Gateway & Admission Control
The gateway is the admission-control layer that sits in front of every chat and REST request. It enforces capacity, throttling, and health checks before any work is enqueued — tying directly into the 6-step enforcement model above (steps 2-6 all run inside the gateway).
Capacity Configuration
Gateway capacity is driven by GATEWAY_CONFIG_JSON and is component-aware — ingress and processor each declare their own slice:
| Parameter | Scope | Purpose |
|---|---|---|
concurrent_requests_per_process | Per process | How many tasks a single Uvicorn worker can handle simultaneously. |
processes_per_instance | Per service instance | Drives the Uvicorn worker count (ingress) or processor worker count (proc). Changes require a restart. |
avg_processing_time_seconds | Per component | Fallback estimate used by backpressure calculations when live metrics are unavailable. |
Configuration is stored in Redis per tenant/project. Updates published via POST /admin/gateway/update-config propagate to all replicas at runtime through a tenant-scoped pub/sub channel.
Throttling Rules
Rate limits are per session, keyed by session_id and scoped to the tenant/project in Redis. Each user type has independent burst and hourly caps:
| User Type | Burst (per window) | Hourly |
|---|---|---|
| anonymous | 10 / 60 s | 120 |
| registered | 100 / 60 s | 2 000 |
| paid | 150 / 60 s | 4 000 |
| privileged | 300 / 60 s | unlimited |
Rate-limited requests receive a 429. Limits are independently configurable per component (ingress vs proc).
Backpressure Handling
Backpressure is per tenant/project (not per session). It evaluates the global queue depth plus healthy processor capacity derived from heartbeat data. Key thresholds include:
- Pressure thresholds — per user type (e.g., anonymous at 60 %, paid at 90 %). When queue pressure exceeds the threshold for a user type, new requests from that tier are rejected with 503.

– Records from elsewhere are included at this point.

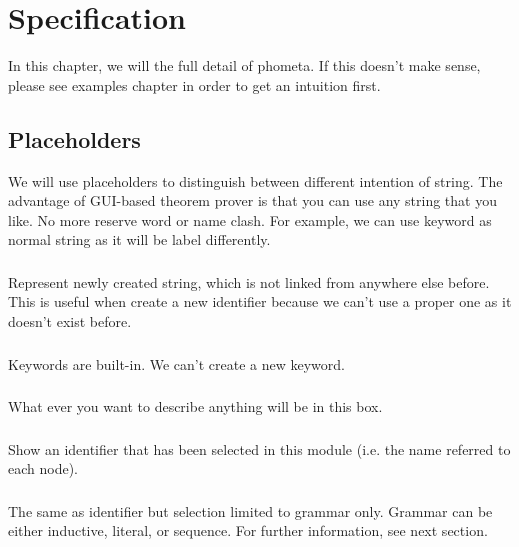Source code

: 

\chapter{Specification}

In this chapter, we will the full detail of phometa. If this doesn't make sense, please see examples chapter in order to get an intuition first.

\section{Placeholders}

We will use placeholders to distinguish between different intention of string. The advantage of GUI-based theorem prover is that you can use any string that you like. No more reserve word or name clash. For example, we can use keyword as normal string as it will be label differently.

\subsection{} Represent newly created string, which is not linked from anywhere else before. This is useful when create a new identifier because we can't use a proper one as it doesn't exist before.

\subsection{} Keywords are built-in. We can't create a new keyword.

\subsection{} What ever you want to describe anything will be in this box.

\subsection{} Show an identifier that has been selected in this module (i.e. the name referred to each node).

\subsection{} The same as identifier but selection limited to grammar only. Grammar can be either inductive, literal, or sequence. For further information, see next section.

- Hard limit — a system-wide ceiling (default 95-98 %) above which all requests are rejected regardless of user type.
- Capacity buffer — a headroom percentage reserved so the system never saturates completely.
Backpressure is checked in two places: once in the gateway (BackpressureManager.check_capacity) and again at atomic enqueue (AtomicChatQueueManager.enqueue_chat_task_atomic). The double check prevents race conditions where pressure changes between gate and enqueue.
Circuit Breaker
The circuit breaker provides fail-fast behavior when the system is in an unhealthy state. If upstream dependencies (Redis, processor heartbeats) are degraded, the circuit opens and incoming requests are rejected immediately rather than queued into a system that cannot process them. This is step 4 in the enforcement model.

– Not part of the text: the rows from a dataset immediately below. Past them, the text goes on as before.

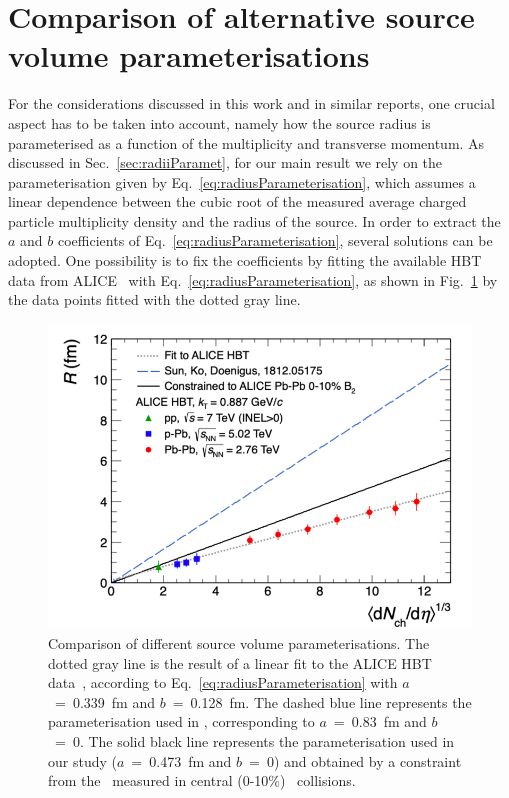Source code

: \documentclass[%
 reprint,
 amsmath,amssymb,
 aps,
]{revtex4-1}
\begin{document}
\appendix
\section{Comparison of alternative source volume parameterisations} \label{appendixA} 
For the considerations discussed in this work and in similar reports, one crucial aspect has to be taken into account, namely how the source radius is parameterised as a function of the multiplicity and transverse momentum.
As discussed in Sec.~\ref{sec:radiiParamet}, for our main result we rely on the parameterisation given by Eq.~\ref{eq:radiusParameterisation}, which assumes a linear dependence between the cubic root of the measured average charged particle multiplicity density and the radius of the source. 
In order to extract the $a$ and $b$ coefficients of Eq.~\ref{eq:radiusParameterisation}, several solutions can be adopted. 
One possibility is to fix the coefficients by fitting the available HBT data from ALICE~\cite{Adam:2015vna, Adam:2015pya, Abelev:2012sq} with Eq.~\ref{eq:radiusParameterisation}, as shown in Fig.~\ref{fig:sourceVolume} by the data points fitted with the dotted gray line. 
%
\begin{figure}[!h]
	\begin{center}
		\includegraphics[width=\columnwidth]{HbtRadiusParam.png}
		\caption{Comparison of different source volume parameterisations. The dotted gray line is the result of a linear fit to the ALICE HBT data~\cite{Adam:2015vna, Adam:2015pya, Abelev:2012sq}, according to Eq.~\ref{eq:radiusParameterisation} with $a$~=~0.339~fm and $b$~=~0.128~fm.  
		The dashed blue line represents the parameterisation used in \cite{Sun:2018mqq}, corresponding to $a$~=~0.83~fm and $b$~=~0.
		The solid black line represents the parameterisation used in our study ($a$~=~0.473~fm and $b$~=~0) and obtained by a constraint from the \btwo~measured in central (0-10$\%$) \PbPb~collisions.}
		\label{fig:sourceVolume}
	\end{center}
\end{figure}
\end{document}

Guarded vs Bypass REST Patterns
By default, REST endpoints are session-only — they authenticate but skip throttling and backpressure. Heavy endpoints can be opted into full gateway protection via two regex lists in GATEWAY_CONFIG_JSON:
guarded_rest_patterns— endpoints that receive the same rate-limit and backpressure checks as chat ingestion (e.g.,/resources/link-preview,/integrations/.../operations/...).bypass_throttling_patterns— endpoints that should skip rate limiting entirely (e.g.,^/webhooks/stripe$).
Patterns are regex-based with optional suffix matching, so short patterns work across different API base prefixes. Both lists are component-aware (ingress vs proc).
Relationship to the 6-Step Enforcement Model
The gateway is the runtime implementation of steps 2 through 6. After session resolution (step 1), the gateway runs rate limiting, backpressure evaluation, circuit-breaker check, economics/quota reservation, and atomic enqueue in sequence. A failure at any step short-circuits the pipeline and returns an appropriate HTTP status (401, 403, 429, or 503) — no LLM call is made and no downstream side effect occurs.